A pink glow washed over the white gallery walls at the Walker Art Center as people of various ages and races wandered and grabbed a seat at a table or on a silver couch, then ordered a mixed drink from the bar. There’s a bar inside the Walker Art Center’s galleries, and it’s the cleanest gay bar anyone’s ever seen.
It’s part of the art exhibition “The New Eagle Creek Saloon” that transforms into a functional bar on Thursdays from 5-9 p.m. A re-creation of and homage to artist Sadie Barnette’s father’s Eagle Creek Saloon, the first Black-owned gay bar in San Francisco in 1990, the bar is part of the art exhibition itself. Happy Hour Thursdays are organized in collaboration with Mama San Bar Collective and open to all.
“My dad’s bar was going to be lost to history, a treasure to only those who were there, but I knew that I needed to tell this story so I wanted to shout the name of the Eagle Creek as loud as I could,” artist Sadie Barnette said. “To do that with a party, with lots of collaboration, with art that is alive ... feels right and right on. Sometimes when there is no archive you have to make your own.”
For Barnette, “The New Eagle Creek Saloon” is a “Black gay bar, for everyone.”
While it’s certainly not a permanent gay bar like local watering holes the Saloon, Eagle MPLS, or the 19 Bar (people are fundraising to bring it back to life after the tragic fire recently) or the soon-to-be collectively owned queer/lesbian bar the Brass Strap (expected to open in 2025), the New Eagle Creek Saloon is bringing a people of color-centered LGBTQ bar to the Twin Cities.

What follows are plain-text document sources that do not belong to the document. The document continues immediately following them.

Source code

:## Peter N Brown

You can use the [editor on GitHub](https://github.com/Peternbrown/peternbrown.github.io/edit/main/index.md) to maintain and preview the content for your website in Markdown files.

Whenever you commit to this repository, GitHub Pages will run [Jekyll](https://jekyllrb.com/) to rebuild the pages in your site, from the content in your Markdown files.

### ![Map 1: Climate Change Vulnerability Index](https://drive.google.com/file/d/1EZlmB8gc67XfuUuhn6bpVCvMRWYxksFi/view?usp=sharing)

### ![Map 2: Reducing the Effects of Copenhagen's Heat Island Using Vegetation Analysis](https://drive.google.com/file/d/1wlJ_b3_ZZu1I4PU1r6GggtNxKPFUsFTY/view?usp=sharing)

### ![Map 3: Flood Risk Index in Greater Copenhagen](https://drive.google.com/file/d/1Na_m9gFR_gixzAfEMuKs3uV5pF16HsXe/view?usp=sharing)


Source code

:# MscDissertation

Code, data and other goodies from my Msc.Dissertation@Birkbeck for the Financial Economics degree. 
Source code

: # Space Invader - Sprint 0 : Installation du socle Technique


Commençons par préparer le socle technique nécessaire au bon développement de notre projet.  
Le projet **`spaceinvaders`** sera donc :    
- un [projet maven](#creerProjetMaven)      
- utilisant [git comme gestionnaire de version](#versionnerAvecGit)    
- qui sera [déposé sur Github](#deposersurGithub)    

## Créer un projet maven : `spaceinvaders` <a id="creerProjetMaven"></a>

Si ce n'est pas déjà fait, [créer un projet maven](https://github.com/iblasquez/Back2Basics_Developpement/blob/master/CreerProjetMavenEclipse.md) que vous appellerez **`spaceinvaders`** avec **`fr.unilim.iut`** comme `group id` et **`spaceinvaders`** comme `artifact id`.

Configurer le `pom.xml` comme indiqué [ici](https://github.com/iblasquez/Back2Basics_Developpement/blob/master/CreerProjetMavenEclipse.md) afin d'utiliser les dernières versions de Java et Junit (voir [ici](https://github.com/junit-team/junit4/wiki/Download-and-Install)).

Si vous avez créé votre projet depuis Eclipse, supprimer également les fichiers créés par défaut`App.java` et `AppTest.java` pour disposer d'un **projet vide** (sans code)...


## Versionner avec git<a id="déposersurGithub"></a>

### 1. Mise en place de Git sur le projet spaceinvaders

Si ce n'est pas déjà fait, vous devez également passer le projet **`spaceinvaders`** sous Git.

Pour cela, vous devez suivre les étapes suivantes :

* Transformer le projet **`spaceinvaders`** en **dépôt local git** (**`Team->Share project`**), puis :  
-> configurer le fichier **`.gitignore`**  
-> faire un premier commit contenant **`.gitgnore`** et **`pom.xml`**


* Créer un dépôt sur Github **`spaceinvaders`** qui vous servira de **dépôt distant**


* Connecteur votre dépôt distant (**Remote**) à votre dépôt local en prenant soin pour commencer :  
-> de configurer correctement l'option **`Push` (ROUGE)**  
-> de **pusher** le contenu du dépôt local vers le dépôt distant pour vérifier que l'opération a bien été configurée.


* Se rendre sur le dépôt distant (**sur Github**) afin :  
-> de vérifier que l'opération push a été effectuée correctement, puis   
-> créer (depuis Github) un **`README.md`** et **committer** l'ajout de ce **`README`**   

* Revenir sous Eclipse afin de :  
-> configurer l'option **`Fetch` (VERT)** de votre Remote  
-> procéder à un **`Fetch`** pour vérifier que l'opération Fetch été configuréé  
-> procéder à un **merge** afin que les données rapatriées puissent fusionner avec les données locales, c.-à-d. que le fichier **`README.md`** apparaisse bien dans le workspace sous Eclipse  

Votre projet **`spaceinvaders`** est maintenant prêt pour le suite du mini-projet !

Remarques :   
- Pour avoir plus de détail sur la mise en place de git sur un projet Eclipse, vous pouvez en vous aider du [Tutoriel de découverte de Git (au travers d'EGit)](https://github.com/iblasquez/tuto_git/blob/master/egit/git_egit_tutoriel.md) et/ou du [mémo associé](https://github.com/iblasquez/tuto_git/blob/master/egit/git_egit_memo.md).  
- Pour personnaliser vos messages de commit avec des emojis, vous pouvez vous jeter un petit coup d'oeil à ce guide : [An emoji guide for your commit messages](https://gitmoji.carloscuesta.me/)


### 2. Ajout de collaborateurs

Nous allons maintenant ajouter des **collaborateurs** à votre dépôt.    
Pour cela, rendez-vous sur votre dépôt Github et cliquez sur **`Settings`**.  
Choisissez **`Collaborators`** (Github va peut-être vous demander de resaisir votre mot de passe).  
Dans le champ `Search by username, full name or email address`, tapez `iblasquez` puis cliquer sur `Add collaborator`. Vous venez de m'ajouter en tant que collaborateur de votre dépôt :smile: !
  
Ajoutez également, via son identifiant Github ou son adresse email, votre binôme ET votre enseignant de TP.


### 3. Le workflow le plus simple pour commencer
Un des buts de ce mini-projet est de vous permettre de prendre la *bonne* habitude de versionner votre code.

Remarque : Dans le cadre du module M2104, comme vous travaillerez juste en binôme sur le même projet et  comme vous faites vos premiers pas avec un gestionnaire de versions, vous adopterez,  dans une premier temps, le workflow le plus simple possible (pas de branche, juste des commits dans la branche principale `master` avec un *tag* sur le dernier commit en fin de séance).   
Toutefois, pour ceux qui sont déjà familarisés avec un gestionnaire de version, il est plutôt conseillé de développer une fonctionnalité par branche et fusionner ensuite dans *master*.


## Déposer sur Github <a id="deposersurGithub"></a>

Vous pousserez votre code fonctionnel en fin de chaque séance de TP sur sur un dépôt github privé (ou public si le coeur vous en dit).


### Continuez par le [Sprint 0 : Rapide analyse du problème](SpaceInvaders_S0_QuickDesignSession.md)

“As a Black queer person, this is a space that I just kind of enjoy being able to see, learn about my history, learn about the culture, and find out more about the people who came before me who allowed for me to be able to be openly out and about as a Black queer person without any fear or shame or anything like that,” said Leander Lacy, 41, of Brooklyn Center, who was there last week for the second time.
Yelena Bailey was hanging out there last week with three friends in the atrium area, catching up after the long workday.
“It’s a cool re-creation of a safe space that historically existed and we don’t have as much of that in the Twin Cities as we should,” said Bailey, 37, of the Ericsson neighborhood in south Minneapolis. “I think it’s a celebration of the life that we have, and not just all the ways that we’re historic and marginalized.”